We will take the petitioner’s last assignment of error first. He argues that a principle fact in issue was the identity of the armed robber and he asserts that the crime was committed by another person who bore a marked resemblance to him, the defendant. In support of this theory, defense counsel presented evidence to the jury that the third party had confessed to the crime and that third party’s photograph was introduced and made available to the jurors.

The State’s evidence was the testimony of three eyewitnesses to the robbery; two of the three witnesses positively identified the defendant as the robber; the third witness was positive, but not certain, in his identification of the petitioner.

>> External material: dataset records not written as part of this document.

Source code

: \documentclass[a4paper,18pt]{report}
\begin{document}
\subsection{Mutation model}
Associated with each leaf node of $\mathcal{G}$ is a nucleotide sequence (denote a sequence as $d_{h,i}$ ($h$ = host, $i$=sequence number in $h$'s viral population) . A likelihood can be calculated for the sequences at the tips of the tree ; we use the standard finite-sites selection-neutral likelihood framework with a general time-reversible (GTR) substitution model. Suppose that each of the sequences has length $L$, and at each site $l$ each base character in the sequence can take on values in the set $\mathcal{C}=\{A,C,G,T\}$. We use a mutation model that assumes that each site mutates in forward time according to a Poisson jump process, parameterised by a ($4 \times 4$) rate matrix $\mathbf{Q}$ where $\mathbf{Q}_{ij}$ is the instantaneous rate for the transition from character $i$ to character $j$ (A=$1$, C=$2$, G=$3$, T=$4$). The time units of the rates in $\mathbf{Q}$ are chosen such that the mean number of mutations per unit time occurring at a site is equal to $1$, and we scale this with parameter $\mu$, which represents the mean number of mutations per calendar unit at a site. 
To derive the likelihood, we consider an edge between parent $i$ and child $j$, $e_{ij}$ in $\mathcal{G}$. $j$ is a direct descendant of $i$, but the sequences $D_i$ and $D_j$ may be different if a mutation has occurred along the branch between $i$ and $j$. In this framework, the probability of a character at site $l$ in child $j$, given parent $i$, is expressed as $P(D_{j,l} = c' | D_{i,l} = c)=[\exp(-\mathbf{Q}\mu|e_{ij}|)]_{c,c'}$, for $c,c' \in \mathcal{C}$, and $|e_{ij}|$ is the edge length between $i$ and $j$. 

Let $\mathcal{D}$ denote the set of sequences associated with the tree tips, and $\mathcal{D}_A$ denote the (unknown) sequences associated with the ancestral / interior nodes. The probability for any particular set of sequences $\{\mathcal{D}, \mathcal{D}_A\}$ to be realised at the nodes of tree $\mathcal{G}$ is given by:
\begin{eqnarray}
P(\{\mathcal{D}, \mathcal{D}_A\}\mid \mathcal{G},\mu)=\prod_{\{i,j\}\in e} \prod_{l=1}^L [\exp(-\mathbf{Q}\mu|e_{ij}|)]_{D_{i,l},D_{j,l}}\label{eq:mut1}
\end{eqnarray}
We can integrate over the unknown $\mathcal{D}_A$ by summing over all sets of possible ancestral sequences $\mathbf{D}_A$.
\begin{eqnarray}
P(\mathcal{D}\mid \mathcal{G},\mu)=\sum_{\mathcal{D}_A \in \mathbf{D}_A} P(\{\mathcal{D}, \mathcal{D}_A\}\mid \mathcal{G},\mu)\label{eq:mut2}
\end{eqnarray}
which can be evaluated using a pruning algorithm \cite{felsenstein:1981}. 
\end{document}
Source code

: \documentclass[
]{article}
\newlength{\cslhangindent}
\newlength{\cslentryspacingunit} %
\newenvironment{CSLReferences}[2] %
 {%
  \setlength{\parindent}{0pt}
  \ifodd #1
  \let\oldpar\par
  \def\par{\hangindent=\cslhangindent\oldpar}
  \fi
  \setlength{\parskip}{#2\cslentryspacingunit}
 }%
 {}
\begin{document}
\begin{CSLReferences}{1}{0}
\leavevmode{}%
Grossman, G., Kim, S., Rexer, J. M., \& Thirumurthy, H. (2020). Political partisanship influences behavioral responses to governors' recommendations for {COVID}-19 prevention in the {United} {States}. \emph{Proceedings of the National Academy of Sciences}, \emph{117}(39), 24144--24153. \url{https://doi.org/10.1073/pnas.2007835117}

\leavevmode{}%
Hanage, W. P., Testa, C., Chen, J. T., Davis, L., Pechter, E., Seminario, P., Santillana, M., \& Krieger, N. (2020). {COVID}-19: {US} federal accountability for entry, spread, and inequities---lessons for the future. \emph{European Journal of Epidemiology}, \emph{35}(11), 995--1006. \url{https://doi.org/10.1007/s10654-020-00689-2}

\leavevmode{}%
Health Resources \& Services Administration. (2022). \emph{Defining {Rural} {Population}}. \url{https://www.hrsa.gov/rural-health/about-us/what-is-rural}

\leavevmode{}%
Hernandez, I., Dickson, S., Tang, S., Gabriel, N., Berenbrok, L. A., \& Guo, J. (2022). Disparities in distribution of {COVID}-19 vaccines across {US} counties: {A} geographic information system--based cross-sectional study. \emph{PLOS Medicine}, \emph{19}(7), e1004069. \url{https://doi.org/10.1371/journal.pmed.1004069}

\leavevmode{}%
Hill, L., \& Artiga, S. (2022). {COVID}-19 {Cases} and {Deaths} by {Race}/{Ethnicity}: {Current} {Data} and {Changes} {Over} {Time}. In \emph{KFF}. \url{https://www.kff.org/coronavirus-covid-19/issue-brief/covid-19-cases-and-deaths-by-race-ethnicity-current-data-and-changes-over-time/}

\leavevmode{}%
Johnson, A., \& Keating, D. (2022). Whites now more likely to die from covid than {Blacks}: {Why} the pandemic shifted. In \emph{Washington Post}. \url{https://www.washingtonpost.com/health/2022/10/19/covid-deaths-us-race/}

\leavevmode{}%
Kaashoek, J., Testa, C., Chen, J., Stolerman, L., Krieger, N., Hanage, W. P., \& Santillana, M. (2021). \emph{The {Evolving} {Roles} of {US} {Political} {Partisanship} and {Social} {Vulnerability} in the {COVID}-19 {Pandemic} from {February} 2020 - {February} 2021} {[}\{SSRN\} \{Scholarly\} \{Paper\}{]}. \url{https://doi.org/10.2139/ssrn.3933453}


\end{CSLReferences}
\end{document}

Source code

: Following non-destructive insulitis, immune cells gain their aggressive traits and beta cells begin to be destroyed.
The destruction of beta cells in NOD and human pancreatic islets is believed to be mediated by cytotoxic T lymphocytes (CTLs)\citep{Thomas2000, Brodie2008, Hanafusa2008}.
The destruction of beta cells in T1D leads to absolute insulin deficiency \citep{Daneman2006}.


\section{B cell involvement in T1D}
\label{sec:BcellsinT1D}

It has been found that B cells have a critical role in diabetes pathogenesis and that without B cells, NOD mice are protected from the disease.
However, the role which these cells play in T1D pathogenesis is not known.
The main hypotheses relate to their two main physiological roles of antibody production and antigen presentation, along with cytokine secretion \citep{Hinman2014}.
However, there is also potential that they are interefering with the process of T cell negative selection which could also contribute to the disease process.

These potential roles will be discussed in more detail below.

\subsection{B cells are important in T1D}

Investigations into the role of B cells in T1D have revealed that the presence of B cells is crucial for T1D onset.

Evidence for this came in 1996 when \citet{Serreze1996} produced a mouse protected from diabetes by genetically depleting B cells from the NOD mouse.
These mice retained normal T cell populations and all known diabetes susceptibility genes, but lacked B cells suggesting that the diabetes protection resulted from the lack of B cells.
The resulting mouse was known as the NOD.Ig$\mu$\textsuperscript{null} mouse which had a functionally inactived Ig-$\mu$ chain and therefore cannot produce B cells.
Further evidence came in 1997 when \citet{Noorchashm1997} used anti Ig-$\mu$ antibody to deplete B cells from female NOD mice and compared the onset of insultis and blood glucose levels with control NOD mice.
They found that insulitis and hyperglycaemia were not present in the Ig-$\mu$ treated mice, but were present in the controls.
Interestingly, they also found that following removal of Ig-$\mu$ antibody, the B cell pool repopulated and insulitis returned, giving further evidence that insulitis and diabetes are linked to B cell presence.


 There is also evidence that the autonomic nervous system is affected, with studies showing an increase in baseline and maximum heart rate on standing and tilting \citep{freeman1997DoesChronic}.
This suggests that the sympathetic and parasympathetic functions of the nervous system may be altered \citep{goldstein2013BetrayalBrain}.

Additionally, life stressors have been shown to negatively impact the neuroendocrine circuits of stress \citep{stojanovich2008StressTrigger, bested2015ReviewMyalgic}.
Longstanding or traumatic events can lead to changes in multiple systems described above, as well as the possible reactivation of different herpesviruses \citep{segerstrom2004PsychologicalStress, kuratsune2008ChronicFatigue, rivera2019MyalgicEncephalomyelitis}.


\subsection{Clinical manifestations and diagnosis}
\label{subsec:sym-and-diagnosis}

The petitioner complains that the trial court erred by not allowing the petitioner to show that another person, not related to this case, had once identified him as an automobile thief who had committed a crime to which the look-alike later pleaded guilty.

The trial court refused to admit this testimony saying it was not material or relevant because it did not go to the credibility of the eyewitnesses. We think the trial court was correct in its ruling and note that the defendant was permitted to put on his evidence to support his theory of mistaken identity, and his theory was, therefore, before the jury. We find no reversible error in this assignment by the petitioner.

II

The petitioner says that the circuit court erred in denying his special plea in bar based in denial of a speedy trial. He argues his constitutional right to a speedy trial was violated because he was not brought to trial until two and one-half years after his indictment, and he asserts that the delay was prejudicial to his defense because the person whom he contends committed the crime could not be located at the time of trial.

*918 Briefly, the facts — the defendant was returned to West Virginia from Ohio on December 21, 1972, and by warrant was charged with armed robbery on January 6, 1973. On March 27, 1973, defendant plead guilty to a federal firearms charge, received a two year sentence, and was transferred to a federal penitentiary in Georgia, arriving there in April of 1973. He was indicted by the Kanawha County Grand Jury in April of 1973, and a capias was issued some fifty days later, on June 12, 1973. In August of 1973, the Kanawha County prosecutor learned of defendant’s imprisonment at a federal penitentiary in Atlanta, Georgia, and a detainer was immediately filed for temporary custody of defendant, but this effort was unsuccessful. In October of 1973, a second detainer was filed with a Minnesota federal prison to which the defendant had been transferred. The defendant filed a habeas corpus action seeking to prevent extradition to West Virginia. Several witnesses from West Virginia went to the Minnesota extradition hearing, but defendant did not show up for the hearing and the extradition request was honored. The record is not as complete at this point as would be desirable but it appears that the defendant was returned to West Virginia on the armed robbery indictment somewhere between April of 1975 and October 1, 1975. A December 1, 1975 trial date was continued at the defendant’s request to the January, 1976 term of court at which he was tried and convicted on January 21, 1976.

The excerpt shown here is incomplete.